According to the consultants, this phenomena is a new macroeconomic supercycle that is creating a more pressurized, erratic and uncertain business environment for beverage companies to operate in, which is also impacting consumers’ lives and behaviors.

“The world economy is in for a bumpy ride over the next few years,”​ said Dominic Allport, Consulting Director Non-Alcoholic Beverages, Consumer Custom Solutions at GlobalData. “Despite signs that the current wave of inflation is peaking across some markets, we can see that factors such as higher costs, higher prices, climate change, geopolitics, and high levels of debt will continue to cause economic uncertainty for the foreseeable future. This new economic supercycle, called ‘The Great Volatility’, will impact the beverage industry in many ways as consumers adapt to this new reality and adopt a range of different behaviors to cope with this economic rollercoaster.”

Risks and opportunities

Risks, for example, include stress on consumer spending. But this may create a diverse range of products that cater to both premium and value-oriented customers in multiple categories.

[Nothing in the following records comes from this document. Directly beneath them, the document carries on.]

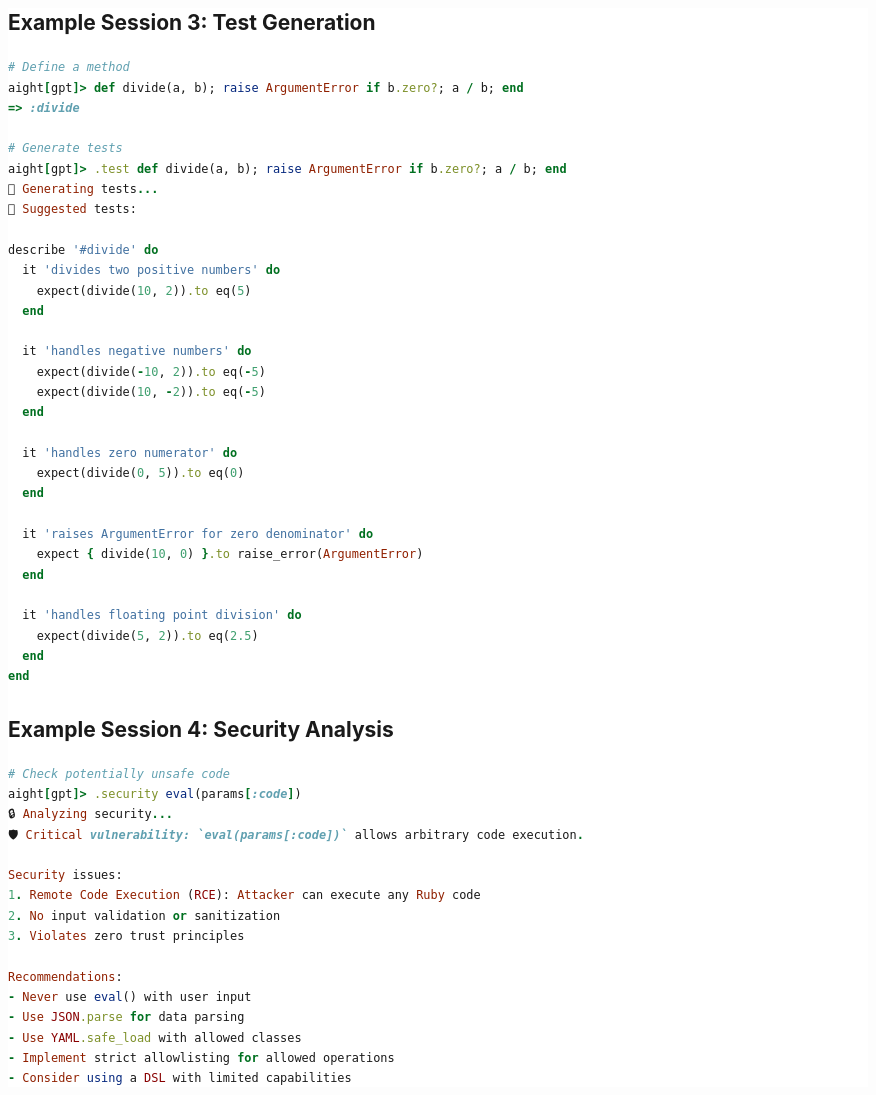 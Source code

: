 ## Example Session 3: Test Generation

```ruby
# Define a method
aight[gpt]> def divide(a, b); raise ArgumentError if b.zero?; a / b; end
=> :divide

# Generate tests
aight[gpt]> .test def divide(a, b); raise ArgumentError if b.zero?; a / b; end
🧪 Generating tests...
🧪 Suggested tests:

describe '#divide' do
  it 'divides two positive numbers' do
    expect(divide(10, 2)).to eq(5)
  end
  
  it 'handles negative numbers' do
    expect(divide(-10, 2)).to eq(-5)
    expect(divide(10, -2)).to eq(-5)
  end
  
  it 'handles zero numerator' do
    expect(divide(0, 5)).to eq(0)
  end
  
  it 'raises ArgumentError for zero denominator' do
    expect { divide(10, 0) }.to raise_error(ArgumentError)
  end
  
  it 'handles floating point division' do
    expect(divide(5, 2)).to eq(2.5)
  end
end
```

## Example Session 4: Security Analysis

```ruby
# Check potentially unsafe code
aight[gpt]> .security eval(params[:code])
🔒 Analyzing security...
🛡️ Critical vulnerability: `eval(params[:code])` allows arbitrary code execution.

Security issues:
1. Remote Code Execution (RCE): Attacker can execute any Ruby code
2. No input validation or sanitization
3. Violates zero trust principles

Recommendations:
- Never use eval() with user input
- Use JSON.parse for data parsing
- Use YAML.safe_load with allowed classes
- Implement strict allowlisting for allowed operations
- Consider using a DSL with limited capabilities
```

Meanwhile, the scarcity and rising costs of raw materials are causing volatility, and consumers now demand complete transparency of the supply chain. But shortening supply chains via reshoring (or returning of the production and manufacturing of goods to the company's original country) offers ESG benefits.

The whitepaper also warns the world economy will not settle back into the pre-Covid decade’s pattern of low growth with low inflation and low interest rates, and that European companies may no longer be able to enjoy growth on the back of China’s economic success story.

“The Great Volatility macro supercycle, will be a higher-pressure hotter economy with stronger real growth but a regime of significantly greater macro volatility with higher inflation and interest rates,”​ added Christopher Granville, Managing Director, Global Political Research at TS Lombard, a GlobalData Company. “This will lead to more pronounced swings in input costs, labour supply and consumer confidence which will present food and beverage companies with rising risks and complex opportunities as they consider and navigate their way through the varied and complex landscape of the new supercycle.”